Other than that, I thought it was an excellent book whose implications matched my personal experience very well. For example, the first chapter described a woman who--due to a poorly prescribed antibiotic and an almost total loss of vestibular function--had had the sensation of falling for five years, even suffering the same sensation when she had already fallen over. Miserable. The chapter describes how she was successfully treated using principles of neural plasticity.
Using the ideas in the first chapter (but lacking expensive equipment) I derived a way to experiment upon myself, potentially improving my own poor balance; it could do little harm. It worked. My balance improved noticeably. Score one for the principles the author was describing.
As I read more, it became clearer that everything I knew about neurology from high school (my A-level Biology 20-odd years ago) was wrong, or at best an inaccurate approximation. The implication for me is evident: recovery is not only possible, but attainable; it takes time and hard work, it will often be boring. My relative youth and the quite small amount of lost brain matter are an advantage. I suspect that never learning to drive will also help.
Yesterday, I was asked to speak as the "expert patient" or graduate of the ASPIRE program I mentioned in an earlier post and I found that I was unable to be as coddling as some medics seem to be. Sure it's horrible having a stroke, and sure it's tough, and for sure sometimes there's so much damage that recovery is going to take decades at best, if it's possible at all, but given all that we have a conscious choice to make, and we should be damn sure we make that choice consciously: Do I want to sit in an armchair and fester for the rest of my life, or do I want to get better? If the answer is "get better" then we do the hard work.

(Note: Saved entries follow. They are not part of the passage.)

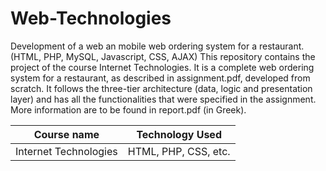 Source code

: # Web-Technologies
Development of a web an mobile web ordering system for a restaurant. (HTML, PHP, MySQL, Javascript, CSS, AJAX)
This repository contains the project of the course Internet Technologies. It is a complete web ordering system for a restaurant, as described in assignment.pdf, developed from scratch. It follows the three-tier architecture (data, logic and presentation layer) and has all the functionalities that were specified in the assignment. More information are to be found in report.pdf (in Greek).

| Course name | Technology Used |
| --- | --- |
| Internet Technologies | HTML, PHP, CSS, etc. |
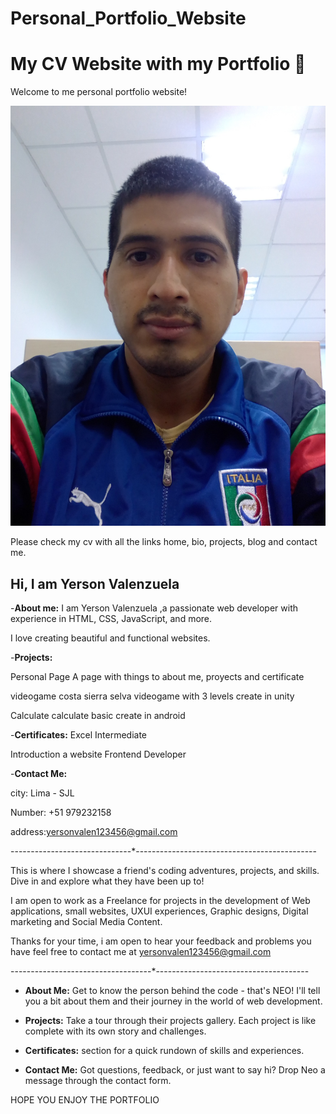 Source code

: # Personal_Portfolio_Website

# My CV Website with my Portfolio 🌟

Welcome to me personal portfolio website! 

![Perfil](https://github.com/YersonValenzuela12/Protafolio-YersonValenzuelaBarzola/blob/main/_html/ImgWebPerfil.jpg)


Please check my cv with all the links home, bio, projects, blog and contact me.
## Hi, I am Yerson Valenzuela
-**About me:**
I am Yerson Valenzuela ,a passionate web developer
with experience in HTML, CSS, JavaScript, and more.

I love creating beautiful and functional websites.

-**Projects:**

Personal Page
A page with things to about me, proyects and certificate

videogame costa sierra selva
videogame with 3 levels create in unity

Calculate
calculate basic create in android

-**Certificates:**
Excel Intermediate

Introduction a website Frontend Developer

-**Contact Me:**

city: Lima - SJL

Number: +51 979232158

address:yersonvalen123456@gmail.com

------------------------------*---------------------------------------------


This is where I showcase a friend's coding adventures, projects, and skills. Dive in and explore what they have been up to!


 I am open to work as a Freelance for projects in the development of Web applications, small websites, UXUI experiences, Graphic designs, Digital marketing and Social Media Content.

 Thanks for your time, i am open to hear your feedback and problems you have feel free to contact me at yersonvalen123456@gmail.com









-----------------------------------*--------------------------------------

- **About Me:** Get to know the person behind the code - that's NEO! I'll tell you a bit about them and their journey in the world of web development.

- **Projects:** Take a tour through their projects gallery. Each project is like complete with its own story and challenges.

- **Certificates:**  section for a quick rundown of skills and experiences.

- **Contact Me:** Got questions, feedback, or just want to say hi? Drop Neo a message through the contact form. 

HOPE YOU ENJOY THE PORTFOLIO
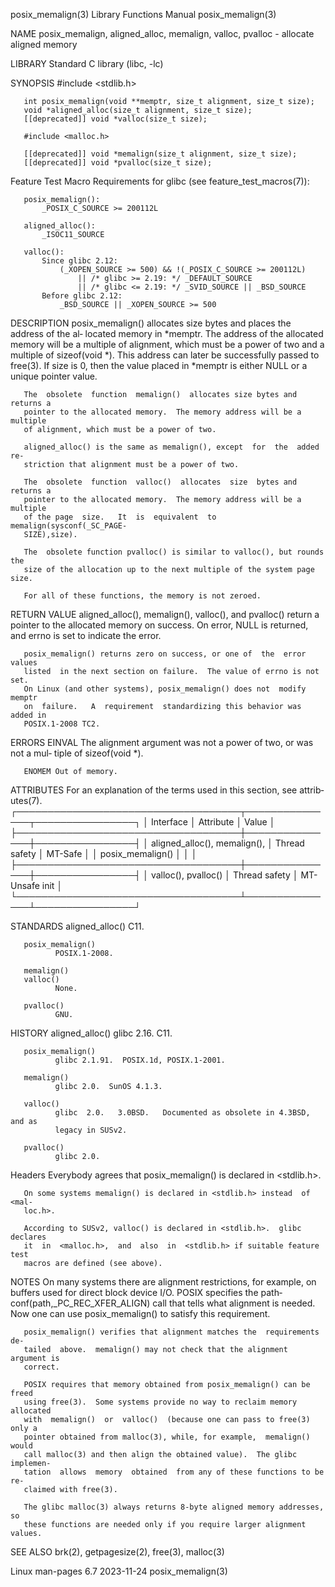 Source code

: posix_memalign(3)          Library Functions Manual          posix_memalign(3)

NAME
       posix_memalign,  aligned_alloc,  memalign,  valloc,  pvalloc - allocate
       aligned memory

LIBRARY
       Standard C library (libc, -lc)

SYNOPSIS
       #include <stdlib.h>

       int posix_memalign(void **memptr, size_t alignment, size_t size);
       void *aligned_alloc(size_t alignment, size_t size);
       [[deprecated]] void *valloc(size_t size);

       #include <malloc.h>

       [[deprecated]] void *memalign(size_t alignment, size_t size);
       [[deprecated]] void *pvalloc(size_t size);

   Feature Test Macro Requirements for glibc (see feature_test_macros(7)):

       posix_memalign():
           _POSIX_C_SOURCE >= 200112L

       aligned_alloc():
           _ISOC11_SOURCE

       valloc():
           Since glibc 2.12:
               (_XOPEN_SOURCE >= 500) && !(_POSIX_C_SOURCE >= 200112L)
                   || /* glibc >= 2.19: */ _DEFAULT_SOURCE
                   || /* glibc <= 2.19: */ _SVID_SOURCE || _BSD_SOURCE
           Before glibc 2.12:
               _BSD_SOURCE || _XOPEN_SOURCE >= 500

DESCRIPTION
       posix_memalign() allocates size bytes and places the address of the al‐
       located memory in *memptr.  The address of the allocated memory will be
       a multiple of alignment, which must be a power of two and a multiple of
       sizeof(void *).  This address  can  later  be  successfully  passed  to
       free(3).  If size is 0, then the value placed in *memptr is either NULL
       or a unique pointer value.

       The  obsolete  function  memalign()  allocates size bytes and returns a
       pointer to the allocated memory.  The memory address will be a multiple
       of alignment, which must be a power of two.

       aligned_alloc() is the same as memalign(), except  for  the  added  re‐
       striction that alignment must be a power of two.

       The  obsolete  function  valloc()  allocates  size  bytes and returns a
       pointer to the allocated memory.  The memory address will be a multiple
       of the page  size.   It  is  equivalent  to  memalign(sysconf(_SC_PAGE‐
       SIZE),size).

       The  obsolete function pvalloc() is similar to valloc(), but rounds the
       size of the allocation up to the next multiple of the system page size.

       For all of these functions, the memory is not zeroed.

RETURN VALUE
       aligned_alloc(), memalign(), valloc(), and pvalloc() return  a  pointer
       to  the  allocated  memory on success.  On error, NULL is returned, and
       errno is set to indicate the error.

       posix_memalign() returns zero on success, or one of  the  error  values
       listed  in the next section on failure.  The value of errno is not set.
       On Linux (and other systems), posix_memalign() does not  modify  memptr
       on  failure.   A  requirement  standardizing this behavior was added in
       POSIX.1-2008 TC2.

ERRORS
       EINVAL The alignment argument was not a power of two, or was not a mul‐
              tiple of sizeof(void *).

       ENOMEM Out of memory.

ATTRIBUTES
       For an explanation of the terms  used  in  this  section,  see  attrib‐
       utes(7).
       ┌────────────────────────────────────┬───────────────┬────────────────┐
       │ Interface                          │ Attribute     │ Value          │
       ├────────────────────────────────────┼───────────────┼────────────────┤
       │ aligned_alloc(), memalign(),       │ Thread safety │ MT-Safe        │
       │ posix_memalign()                   │               │                │
       ├────────────────────────────────────┼───────────────┼────────────────┤
       │ valloc(), pvalloc()                │ Thread safety │ MT-Unsafe init │
       └────────────────────────────────────┴───────────────┴────────────────┘

STANDARDS
       aligned_alloc()
              C11.

       posix_memalign()
              POSIX.1-2008.

       memalign()
       valloc()
              None.

       pvalloc()
              GNU.

HISTORY
       aligned_alloc()
              glibc 2.16.  C11.

       posix_memalign()
              glibc 2.1.91.  POSIX.1d, POSIX.1-2001.

       memalign()
              glibc 2.0.  SunOS 4.1.3.

       valloc()
              glibc  2.0.   3.0BSD.   Documented as obsolete in 4.3BSD, and as
              legacy in SUSv2.

       pvalloc()
              glibc 2.0.

   Headers
       Everybody agrees that posix_memalign() is declared in <stdlib.h>.

       On some systems memalign() is declared in <stdlib.h> instead  of  <mal‐
       loc.h>.

       According to SUSv2, valloc() is declared in <stdlib.h>.  glibc declares
       it  in  <malloc.h>,  and  also  in  <stdlib.h> if suitable feature test
       macros are defined (see above).

NOTES
       On many systems there  are  alignment  restrictions,  for  example,  on
       buffers  used  for  direct block device I/O.  POSIX specifies the path‐
       conf(path,_PC_REC_XFER_ALIGN) call that tells what alignment is needed.
       Now one can use posix_memalign() to satisfy this requirement.

       posix_memalign() verifies that alignment matches the  requirements  de‐
       tailed  above.  memalign() may not check that the alignment argument is
       correct.

       POSIX requires that memory obtained from posix_memalign() can be  freed
       using free(3).  Some systems provide no way to reclaim memory allocated
       with  memalign()  or  valloc()  (because one can pass to free(3) only a
       pointer obtained from malloc(3), while, for example,  memalign()  would
       call malloc(3) and then align the obtained value).  The glibc implemen‐
       tation  allows  memory  obtained  from any of these functions to be re‐
       claimed with free(3).

       The glibc malloc(3) always returns 8-byte aligned memory addresses,  so
       these functions are needed only if you require larger alignment values.

SEE ALSO
       brk(2), getpagesize(2), free(3), malloc(3)

Linux man-pages 6.7               2023-11-24                 posix_memalign(3)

The book lays out some of the principles and, I think, gives a pretty coherent and sensible view of how our neural matter really works, why localization made sense at the time, and most importantly for me, some ideas about how best to use those principles to effect a faster recovery. As an example, I now go to the gym quite a bit, and I was already concentrating on form over apparent brute strength, but understanding more about plasticity has meant that I pay more attention to my right leg while cycling, for example.
Another example that cuts to the heart of the recovery vs rehab dilemma, is that it matters when my left hand compensates for my right hand. Early on, I was compensating enormously and didn't know it, which partly accounts for my wildly over-optimistic expectations of how long it would take to recover. Now, I work hard to notice when my left hand has quietly assumed an automatic task that my right hand should be doing, and force myself to use my right. Even though it's often much slower. When I pay attention to forcing my right hand to do the things it used to, it improves. Any other improvement is as good as accidental.
If you've read the book and have thoughts or questions or whatever about chapters in it, let's talk about it! (Except the internet one. Can't be bothered. Not relevant to me.)